By Ofwono Opondo
During this season that some see as a rise of national ‘discontent’ Ugandans are once more entering another crescendo of benign political episode, with the launch mid this week of another political party called Alliance for National Transformation (ANT) led by retired Major General, Greg Mugisha Muntu. The much acclaimed ANT, is a rather colourful acrimony, if you consider that in Uganda there are edible little insects called white and black ants. From the podium of the relatively well-attended function at Kampala Serena hotel, Muntu announced that ANT, is bringing an entirely new political culture of sobriety, respect, honesty and straight forwardness which he admonished is so much in short supply in Uganda today.

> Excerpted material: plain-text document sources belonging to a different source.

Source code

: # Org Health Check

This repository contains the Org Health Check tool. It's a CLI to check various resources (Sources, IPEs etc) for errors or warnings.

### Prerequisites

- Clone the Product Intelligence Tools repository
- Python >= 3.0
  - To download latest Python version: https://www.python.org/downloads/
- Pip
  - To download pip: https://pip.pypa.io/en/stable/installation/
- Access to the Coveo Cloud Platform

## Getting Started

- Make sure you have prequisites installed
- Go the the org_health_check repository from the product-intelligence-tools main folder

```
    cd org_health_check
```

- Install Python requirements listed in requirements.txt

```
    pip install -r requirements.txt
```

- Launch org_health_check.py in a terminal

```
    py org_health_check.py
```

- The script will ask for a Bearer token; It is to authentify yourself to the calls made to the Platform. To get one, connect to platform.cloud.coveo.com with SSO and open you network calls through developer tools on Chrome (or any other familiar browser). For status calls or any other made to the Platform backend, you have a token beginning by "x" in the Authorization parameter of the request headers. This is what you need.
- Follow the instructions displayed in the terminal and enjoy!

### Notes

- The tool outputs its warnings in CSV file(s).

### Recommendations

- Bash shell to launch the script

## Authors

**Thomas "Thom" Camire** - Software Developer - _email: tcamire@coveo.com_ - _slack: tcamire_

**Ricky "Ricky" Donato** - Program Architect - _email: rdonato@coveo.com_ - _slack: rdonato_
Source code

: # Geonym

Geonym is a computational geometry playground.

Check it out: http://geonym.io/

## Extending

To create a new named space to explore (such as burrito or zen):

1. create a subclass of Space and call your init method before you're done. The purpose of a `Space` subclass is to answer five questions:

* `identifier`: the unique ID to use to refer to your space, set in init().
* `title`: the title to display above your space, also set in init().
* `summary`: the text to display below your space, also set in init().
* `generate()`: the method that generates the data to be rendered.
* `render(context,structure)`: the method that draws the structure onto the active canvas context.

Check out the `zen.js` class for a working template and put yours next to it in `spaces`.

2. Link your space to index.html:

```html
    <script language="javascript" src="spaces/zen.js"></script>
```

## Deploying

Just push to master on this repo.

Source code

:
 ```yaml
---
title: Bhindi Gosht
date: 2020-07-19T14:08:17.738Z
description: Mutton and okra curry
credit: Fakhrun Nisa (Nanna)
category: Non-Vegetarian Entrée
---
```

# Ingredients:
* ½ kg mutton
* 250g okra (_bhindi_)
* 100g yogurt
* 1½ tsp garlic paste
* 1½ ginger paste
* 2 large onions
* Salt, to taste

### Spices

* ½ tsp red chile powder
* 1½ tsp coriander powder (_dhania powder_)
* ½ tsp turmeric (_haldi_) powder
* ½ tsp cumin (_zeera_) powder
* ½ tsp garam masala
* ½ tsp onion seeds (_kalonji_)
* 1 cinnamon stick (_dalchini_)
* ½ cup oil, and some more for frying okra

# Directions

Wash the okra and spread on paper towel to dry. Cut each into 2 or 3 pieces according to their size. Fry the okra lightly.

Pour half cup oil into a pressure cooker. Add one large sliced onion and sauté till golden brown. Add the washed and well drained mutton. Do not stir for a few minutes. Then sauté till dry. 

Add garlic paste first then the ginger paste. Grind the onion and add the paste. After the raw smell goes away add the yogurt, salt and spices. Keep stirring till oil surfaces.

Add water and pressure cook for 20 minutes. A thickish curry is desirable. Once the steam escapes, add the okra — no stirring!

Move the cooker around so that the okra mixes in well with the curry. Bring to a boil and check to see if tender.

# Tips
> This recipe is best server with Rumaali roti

But to quote English poet William Shakespeare, “All the world is a stage, and all the men and women merely players; they have their exits and their entrances; and one man in his time plays many parts, his acts being seven stages.” And need we add “the evil that men do lives after them; the good is oft interred with their bones.” Many Ugandans will remain apprehensive for a long time to come that Muntu who was army commander of the NRA/UPDF for nine years between 1989 and 1998, and abandoned the army mid way when many, especially in Teso, Lango, Acholi, West Nile and Karamoja were still in painful tears represents change and salvation. Surely, all that glitters may not be gold.
During the inauguration, Muntu also introduced to the country the interim national leadership of ANT, which he billed as the dream team that will help Ugandans retraced and rediscover their abandoned or probably even lost political footsteps in the quest to build a truly functioning multiparty democracy. However, without pouring cold water on this so-called dream team, it doesn’t take much of a study and analysis to see through many of them as people who were previously members of parliament but lost their seats during the last several elections. Others simply became dejected and took political passes into semi-retirement and may be simply returning to solicit some empathy and relevance as old wise men.

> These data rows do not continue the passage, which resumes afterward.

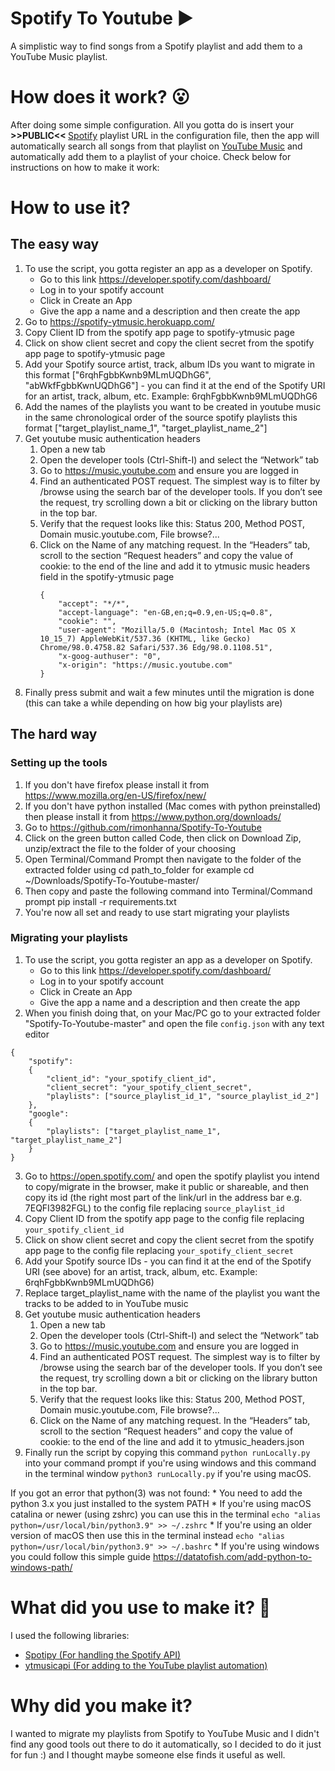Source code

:# Spotify To Youtube ▶
A simplistic way to find songs from a Spotify playlist and add them to a YouTube Music playlist.<br>

# How does it work? 😮
After doing some simple configuration. All you gotta do is insert your <b> >>PUBLIC<< </b> <a href="http://www.spotify.com">Spotify</a> playlist URL in the configuration file, then the app will automatically search all songs from that playlist on  <a href="http://music.youtube.com">YouTube Music</a> and automatically add them to a playlist of your choice. Check below for instructions on how to make it work:

# How to use it?
## The easy way
1. To use the script, you gotta register an app as a developer on Spotify.
    * Go to this link https://developer.spotify.com/dashboard/
    * Log in to your spotify account
    * Click in Create an App
    * Give the app a name and a description and then create the app
2. Go to https://spotify-ytmusic.herokuapp.com/
4. Copy Client ID from the spotify app page to spotify-ytmusic page
5. Click on show client secret and copy the client secret from the spotify app page to spotify-ytmusic page
6. Add your Spotify source artist, track, album IDs you want to migrate in this format ["6rqhFgbbKwnb9MLmUQDhG6", "abWkfFgbbKwnUQDhG6"] - you can find it at the end of the Spotify URI for an artist, track, album, etc. Example: 6rqhFgbbKwnb9MLmUQDhG6
7. Add the names of the playlists you want to be created in youtube music in the same chronological order of the source spotify playlists this format ["target_playlist_name_1", "target_playlist_name_2"]
8. Get youtube music authentication headers
    1. Open a new tab
    2. Open the developer tools (Ctrl-Shift-I) and select the “Network” tab
    3. Go to https://music.youtube.com and ensure you are logged in
    4. Find an authenticated POST request. The simplest way is to filter by /browse using the search bar of the developer tools. If you don’t see the request, try scrolling down a bit or clicking on the library button in the top bar.
    5. Verify that the request looks like this: Status 200, Method POST, Domain music.youtube.com, File browse?...
    6. Click on the Name of any matching request. In the “Headers” tab, scroll to the section “Request headers” and copy the value of cookie: to the end of the line and add it to ytmusic music headers field in the spotify-ytmusic page
        ``` 
        {
            "accept": "*/*",
            "accept-language": "en-GB,en;q=0.9,en-US;q=0.8",
            "cookie": "",
            "user-agent": "Mozilla/5.0 (Macintosh; Intel Mac OS X 10_15_7) AppleWebKit/537.36 (KHTML, like Gecko) Chrome/98.0.4758.82 Safari/537.36 Edg/98.0.1108.51",
            "x-goog-authuser": "0",
            "x-origin": "https://music.youtube.com"
        }
        ``` 
9. Finally press submit and wait a few minutes until the migration is done (this can take a while depending on how big your playlists are)

## The hard way
### Setting up the tools
1. If you don't have firefox please install it from https://www.mozilla.org/en-US/firefox/new/
2. If you don't have python installed (Mac comes with python preinstalled) then please install it from https://www.python.org/downloads/
3. Go to https://github.com/rimonhanna/Spotify-To-Youtube
4. Click on the green button called Code, then click on Download Zip, unzip/extract the file to the folder of your choosing
5. Open Terminal/Command Prompt then navigate to the folder of the extracted folder using cd path_to_folder for example cd ~/Downloads/Spotify-To-Youtube-master/ 
6. Then copy and paste the following command into Terminal/Command prompt pip install -r requirements.txt
7. You're now all set and ready to use start migrating your playlists
### Migrating your playlists
1. To use the script, you gotta register an app as a developer on Spotify.
    * Go to this link https://developer.spotify.com/dashboard/
    * Log in to your spotify account
    * Click in Create an App
    * Give the app a name and a description and then create the app
2. When you finish doing that, on your Mac/PC go to your extracted folder "Spotify-To-Youtube-master" and open the file `config.json` with any text editor
``` 
{
    "spotify":
    {
        "client_id": "your_spotify_client_id",
        "client_secret": "your_spotify_client_secret",
        "playlists": ["source_playlist_id_1", "source_playlist_id_2"]
    },
    "google":
    {
        "playlists": ["target_playlist_name_1", "target_playlist_name_2"]
    }
}
```
3. Go to https://open.spotify.com/ and open the spotify playlist you intend to copy/migrate in the browser, make it public or shareable, and then copy its id (the right most part of the link/url in the address bar e.g. 7EQFI3982FGL) to the config file replacing `source_playlist_id`
4. Copy Client ID from the spotify app page to the config file replacing `your_spotify_client_id`
5. Click on show client secret and copy the client secret from the spotify app page to the config file replacing `your_spotify_client_secret`
6. Add your Spotify source IDs - you can find it at the end of the Spotify URI (see above) for an artist, track, album, etc. Example: 6rqhFgbbKwnb9MLmUQDhG6)
7. Replace target_playlist_name with the name of the playlist you want the tracks to be added to in YouTube music
8. Get youtube music authentication headers
    1. Open a new tab
    2. Open the developer tools (Ctrl-Shift-I) and select the “Network” tab
    3. Go to https://music.youtube.com and ensure you are logged in
    4. Find an authenticated POST request. The simplest way is to filter by /browse using the search bar of the developer tools. If you don’t see the request, try scrolling down a bit or clicking on the library button in the top bar.
    5. Verify that the request looks like this: Status 200, Method POST, Domain music.youtube.com, File browse?...
    6. Click on the Name of any matching request. In the “Headers” tab, scroll to the section “Request headers” and copy the value of cookie: to the end of the line and add it to ytmusic_headers.json
9. Finally run the script by copying this command `python runLocally.py` into your command prompt if you're using windows and this command in the terminal window `python3 runLocally.py` if you're using macOS. 

If you got an error that python(3) was not found:
    *  You need to add the python 3.x you just installed to the system PATH
    *  If you're using macOS catalina or newer (using zshrc) you can use this in the terminal `echo "alias python=/usr/local/bin/python3.9" >> ~/.zshrc` 
    *  If you're using an older version of macOS then use this in the terminal instead `echo "alias python=/usr/local/bin/python3.9" >> ~/.bashrc`
    *  If you're using windows you could follow this simple guide https://datatofish.com/add-python-to-windows-path/
# What did you use to make it? :thinking:
I used the following libraries:<br>
  - <a href="https://github.com/plamere/spotipy">Spotipy (For handling the Spotify API)</a>
  - <a href="https://ytmusicapi.readthedocs.io/en/latest/">ytmusicapi (For adding to the YouTube playlist automation)</a>

# Why did you make it?
I wanted to migrate my playlists from Spotify to YouTube Music and I didn't find any good tools out there to do it automatically, so I decided to do it just for fun :) and I thought maybe someone else finds it useful as well.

Perhaps the only ‘new’ faces are people previously known to be political oppositionists hiding in and working through the various Civil Society Organisations (SCOs), or unknown political quantities in the university academic world. Examining the least, many of them, to say the least, will not bring the much needed charisma, belly fire and stamina in the hyper political world of grassroots political mass mobilization of electioneering. Nevertheless, it is important to note that they have willingly stepped forward to be counted in Uganda’s forward match to build a functioning and durable democratic dispensation.
However, the bigger and finer points that shouldn’t be quickly forgotten by analysts are that Muntu was a founder member of the Forum for Democratic Change (FDC) in 2004, and served as its first national secretary for mobilization for eight solid years after which he became president for another five years seen by many within FDC as wasted. It is most certainly the reason he was ejected from leadership in 2017 contest in favour of Eng. Patrick Oboi Amuriat, another equally politically dull figure in some eyes who had just lost his parliamentary seat in Kumi county after serving fifteen years.

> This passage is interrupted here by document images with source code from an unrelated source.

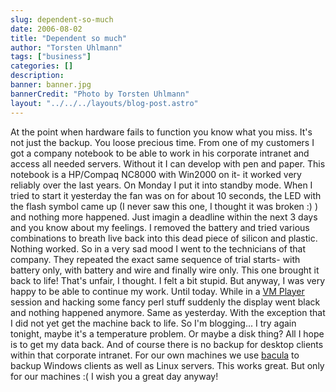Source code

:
 ```yaml
---
slug: dependent-so-much
date: 2006-08-02
title: "Dependent so much"
author: "Torsten Uhlmann"
tags: ["business"]
categories: []
description:
banner: banner.jpg
bannerCredit: "Photo by Torsten Uhlmann"
layout: "../../../layouts/blog-post.astro"
---
```


At the point when hardware fails to function you know what you miss. It's not just the backup. You loose precious time. From one of my customers I got a company notebook to be able to work in his corporate intranet and access all needed servers. Without it I can develop with pen and paper. This notebook is a HP/Compaq NC8000 with Win2000 on it- it worked very reliably over the last years. On Monday I put it into standby mode. When I tried to start it yesterday the fan was on for about 10 seconds, the LED with the flash symbol came up (I never saw this one, I thought it was broken :) ) and nothing more happened. Just imagin a deadline within the next 3 days and you know about my feelings. I removed the battery and tried various combinations to breath live back into this dead piece of silicon and plastic. Nothing worked. So in a very sad mood I went to the technicians of that company. They repeated the exact same sequence of trial starts- with battery only, with battery and wire and finally wire only. This one brought it back to life! That's unfair, I thought. I felt a bit stupid. But anyway, I was very happy to be able to continue my work. Until today. While in a [VM Player](http://www.vmware.com/products/player/) session and hacking some fancy perl stuff suddenly the display went black and nothing happened anymore. Same as yesterday. With the exception that I did not yet get the machine back to life. So I'm blogging... I try again tonight, maybe it's a temperature problem. Or maybe a disk thing? All I hope is to get my data back. And of course there is no backup for desktop clients within that corporate intranet. For our own machines we use [bacula](http://www.bacula.org/) to backup Windows clients as well as Linux servers. This works great. But only for our machines :( I wish you a great day anyway!
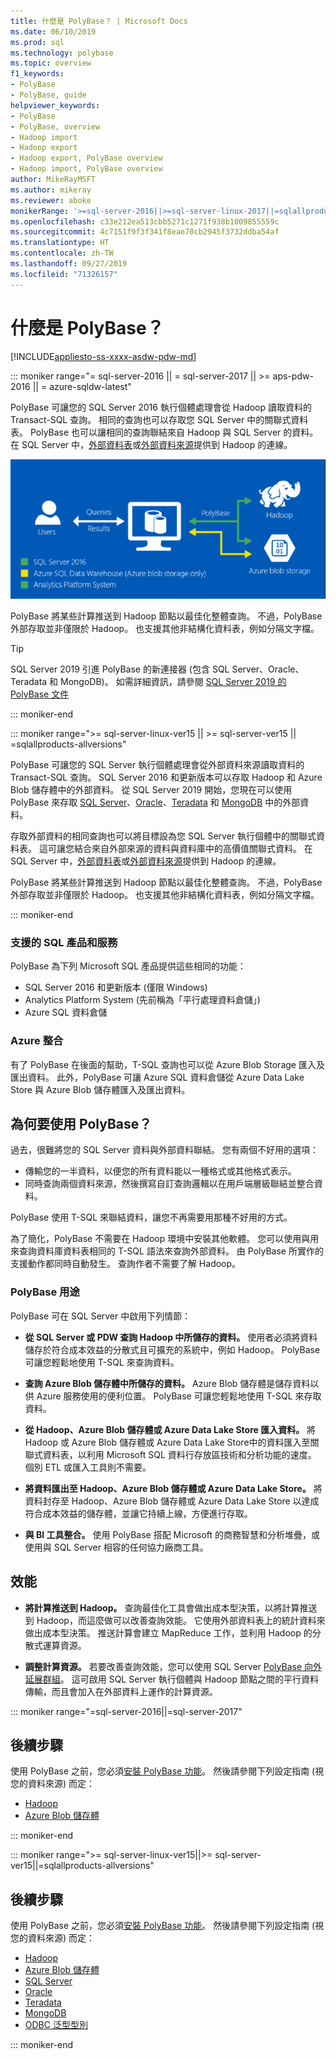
 ```yaml
---
title: 什麼是 PolyBase？ | Microsoft Docs
ms.date: 06/10/2019
ms.prod: sql
ms.technology: polybase
ms.topic: overview
f1_keywords:
- PolyBase
- PolyBase, guide
helpviewer_keywords:
- PolyBase
- PolyBase, overview
- Hadoop import
- Hadoop export
- Hadoop export, PolyBase overview
- Hadoop import, PolyBase overview
author: MikeRayMSFT
ms.author: mikeray
ms.reviewer: aboke
monikerRange: '>=sql-server-2016||>=sql-server-linux-2017||=sqlallproducts-allversions||>=aps-pdw-2016||=azure-sqldw-latest'
ms.openlocfilehash: c33e212ea513cbb5271c1271f938b1009855559c
ms.sourcegitcommit: 4c7151f9f3f341f8eae70cb2945f3732ddba54af
ms.translationtype: HT
ms.contentlocale: zh-TW
ms.lasthandoff: 09/27/2019
ms.locfileid: "71326157"
---
```

# <a name="what-is-polybase"></a>什麼是 PolyBase？

[!INCLUDE[appliesto-ss-xxxx-asdw-pdw-md](../../includes/appliesto-ss-xxxx-asdw-pdw-md.md)]

<!--SQL Server 2016/2017-->
::: moniker range="= sql-server-2016 || = sql-server-2017 || >= aps-pdw-2016 || = azure-sqldw-latest"

PolyBase 可讓您的 SQL Server 2016 執行個體處理會從 Hadoop 讀取資料的 Transact-SQL 查詢。 相同的查詢也可以存取您 SQL Server 中的關聯式資料表。 PolyBase 也可以讓相同的查詢聯結來自 Hadoop 與 SQL Server 的資料。 在 SQL Server 中，[外部資料表](../../t-sql/statements/create-external-table-transact-sql.md)或[外部資料來源](../../t-sql/statements/create-external-data-source-transact-sql.md)提供到 Hadoop 的連線。

![PolyBase 邏輯](../../relational-databases/polybase/media/polybase-logical.png "PolyBase 邏輯")

PolyBase 將某些計算推送到 Hadoop 節點以最佳化整體查詢。 不過，PolyBase 外部存取並非僅限於 Hadoop。 也支援其他非結構化資料表，例如分隔文字檔。

> [!TIP]
> SQL Server 2019 引進 PolyBase 的新連接器 (包含 SQL Server、Oracle、Teradata 和 MongoDB)。 如需詳細資訊，請參閱 [SQL Server 2019 的 PolyBase 文件](polybase-guide.md?view=sql-server-ver15)

::: moniker-end
<!--SQL Server 2019-->
::: moniker range=">= sql-server-linux-ver15 || >= sql-server-ver15 || =sqlallproducts-allversions"

PolyBase 可讓您的 SQL Server 執行個體處理會從外部資料來源讀取資料的 Transact-SQL 查詢。 SQL Server 2016 和更新版本可以存取 Hadoop 和 Azure Blob 儲存體中的外部資料。 從 SQL Server 2019 開始，您現在可以使用 PolyBase 來存取 [SQL Server](polybase-configure-sql-server.md)、[Oracle](polybase-configure-oracle.md)、[Teradata](polybase-configure-teradata.md) 和 [MongoDB](polybase-configure-mongodb.md) 中的外部資料。

存取外部資料的相同查詢也可以將目標設為您 SQL Server 執行個體中的關聯式資料表。 這可讓您結合來自外部來源的資料與資料庫中的高價值關聯式資料。 在 SQL Server 中，[外部資料表](../../t-sql/statements/create-external-table-transact-sql.md)或[外部資料來源](../../t-sql/statements/create-external-data-source-transact-sql.md)提供到 Hadoop 的連線。

PolyBase 將某些計算推送到 Hadoop 節點以最佳化整體查詢。 不過，PolyBase 外部存取並非僅限於 Hadoop。 也支援其他非結構化資料表，例如分隔文字檔。

::: moniker-end

### <a name="supported-sql-products-and-services"></a>支援的 SQL 產品和服務

PolyBase 為下列 Microsoft SQL 產品提供這些相同的功能：

- SQL Server 2016 和更新版本 (僅限 Windows)
- Analytics Platform System (先前稱為「平行處理資料倉儲」)
- Azure SQL 資料倉儲

### <a name="azure-integration"></a>Azure 整合

有了 PolyBase 在後面的幫助，T-SQL 查詢也可以從 Azure Blob Storage 匯入及匯出資料。 此外，PolyBase 可讓 Azure SQL 資料倉儲從 Azure Data Lake Store 與 Azure Blob 儲存體匯入及匯出資料。

## <a name="why-use-polybase"></a>為何要使用 PolyBase？

過去，很難將您的 SQL Server 資料與外部資料聯結。 您有兩個不好用的選項：

- 傳輸您的一半資料，以便您的所有資料能以一種格式或其他格式表示。
- 同時查詢兩個資料來源，然後撰寫自訂查詢邏輯以在用戶端層級聯結並整合資料。

PolyBase 使用 T-SQL 來聯結資料，讓您不再需要用那種不好用的方式。

為了簡化，PolyBase 不需要在 Hadoop 環境中安裝其他軟體。 您可以使用與用來查詢資料庫資料表相同的 T-SQL 語法來查詢外部資料。 由 PolyBase 所實作的支援動作都同時自動發生。 查詢作者不需要了解 Hadoop。

### <a name="polybase-uses"></a>PolyBase 用途

PolyBase 可在 SQL Server 中啟用下列情節：

- **從 SQL Server 或 PDW 查詢 Hadoop 中所儲存的資料。** 使用者必須將資料儲存於符合成本效益的分散式且可擴充的系統中，例如 Hadoop。 PolyBase 可讓您輕鬆地使用 T-SQL 來查詢資料。

- **查詢 Azure Blob 儲存體中所儲存的資料。** Azure Blob 儲存體是儲存資料以供 Azure 服務使用的便利位置。  PolyBase 可讓您輕鬆地使用 T-SQL 來存取資料。

- **從 Hadoop、Azure Blob 儲存體或 Azure Data Lake Store 匯入資料。** 將 Hadoop 或 Azure Blob 儲存體或 Azure Data Lake Store中的資料匯入至關聯式資料表，以利用 Microsoft SQL 資料行存放區技術和分析功能的速度。 個別 ETL 或匯入工具則不需要。

- **將資料匯出至 Hadoop、Azure Blob 儲存體或 Azure Data Lake Store。** 將資料封存至 Hadoop、Azure Blob 儲存體或 Azure Data Lake Store 以達成符合成本效益的儲存體，並讓它持續上線，方便進行存取。

- **與 BI 工具整合。** 使用 PolyBase 搭配 Microsoft 的商務智慧和分析堆疊，或使用與 SQL Server 相容的任何協力廠商工具。

## <a name="performance"></a>效能

- **將計算推送到 Hadoop。** 查詢最佳化工具會做出成本型決策，以將計算推送到 Hadoop，而這麼做可以改善查詢效能。  它使用外部資料表上的統計資料來做出成本型決策。 推送計算會建立 MapReduce 工作，並利用 Hadoop 的分散式運算資源。

- **調整計算資源。** 若要改善查詢效能，您可以使用 SQL Server [PolyBase 向外延展群組](../../relational-databases/polybase/polybase-scale-out-groups.md)。 這可啟用 SQL Server 執行個體與 Hadoop 節點之間的平行資料傳輸，而且會加入在外部資料上運作的計算資源。

<!--SQL Server 2016/2017-->
::: moniker range="=sql-server-2016||=sql-server-2017"

## <a name="next-steps"></a>後續步驟

使用 PolyBase 之前，您必須[安裝 PolyBase 功能](polybase-installation.md)。 然後請參閱下列設定指南 (視您的資料來源) 而定：

- [Hadoop](polybase-configure-hadoop.md)
- [Azure Blob 儲存體](polybase-configure-azure-blob-storage.md)

::: moniker-end
<!--SQL Server 2019-->
::: moniker range=">= sql-server-linux-ver15||>= sql-server-ver15||=sqlallproducts-allversions"

## <a name="next-steps"></a>後續步驟

使用 PolyBase 之前，您必須[安裝 PolyBase 功能](polybase-installation.md)。 然後請參閱下列設定指南 (視您的資料來源) 而定：
- [Hadoop](polybase-configure-hadoop.md)
- [Azure Blob 儲存體](polybase-configure-azure-blob-storage.md)
- [SQL Server](polybase-configure-sql-server.md)
- [Oracle](polybase-configure-oracle.md)
- [Teradata](polybase-configure-teradata.md)
- [MongoDB](polybase-configure-mongodb.md)
- [ODBC 泛型型別](polybase-configure-odbc-generic.md)

::: moniker-end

Therefore, to many pundits, Gen. Muntu, and his team of Alice Alaso (Serere), Yokasi Bihande (Kasese), Wandera Ogalo (Bukholi), Christine Abia (Arua), Ssewava Sselubiri (Buganda), Mannington Basakana (Jinja), and Florence Ibi (Kaberamaido) who all lost in the 2016 elections are unlikely to inject the much hyped political momentum. Dan Mugarura, who served and presided over the elections whose results were disputed by Muntu and led to their acrimonious departure is a controversial figure and together with the Canada based Dr Munini Mulera are unlikely to bring in fresh air. Therefore, although the man DP’s Norbert Mao has described as the grand Ayatollah of FDC, Dr Kizza Besigye sent congratulations to Muntu for launching ANT, many saw it more as a tongue-in-cheek, rather than a genuine gesture of comradeship. No wonder, that even before that ink dried, than Nathan Nandala Mafabi, the FDC Secretary General, and a Mugisha Muntu nemesis publicly harangued him and ANT on public media for raiding and recruiting from FDC rather than NRM, the ‘enemy’. All pointers seem to suggest there are political shifts underway, but only time will tell how massive and deep they will be.
Edith Ssempala was another flop who jumped on the Go Forward political wave in 2016. Barbara Alimadi of the Black Monday fame may be remembered more as being among the women who touted the police with their half-naked breasts during Kampala street demonstrations over alleged rampant corruption in government a few years ago. Bringing in Prosy Naikoba as coordinator for Civil Society Organisations has indeed helped to expose CSO activists as partisan which isn’t entirely bad. People must take political stand instead of pretending that they or the causes for which they work are impartial. It is good for us to deal and confront each other well-knowing defined interests and positions.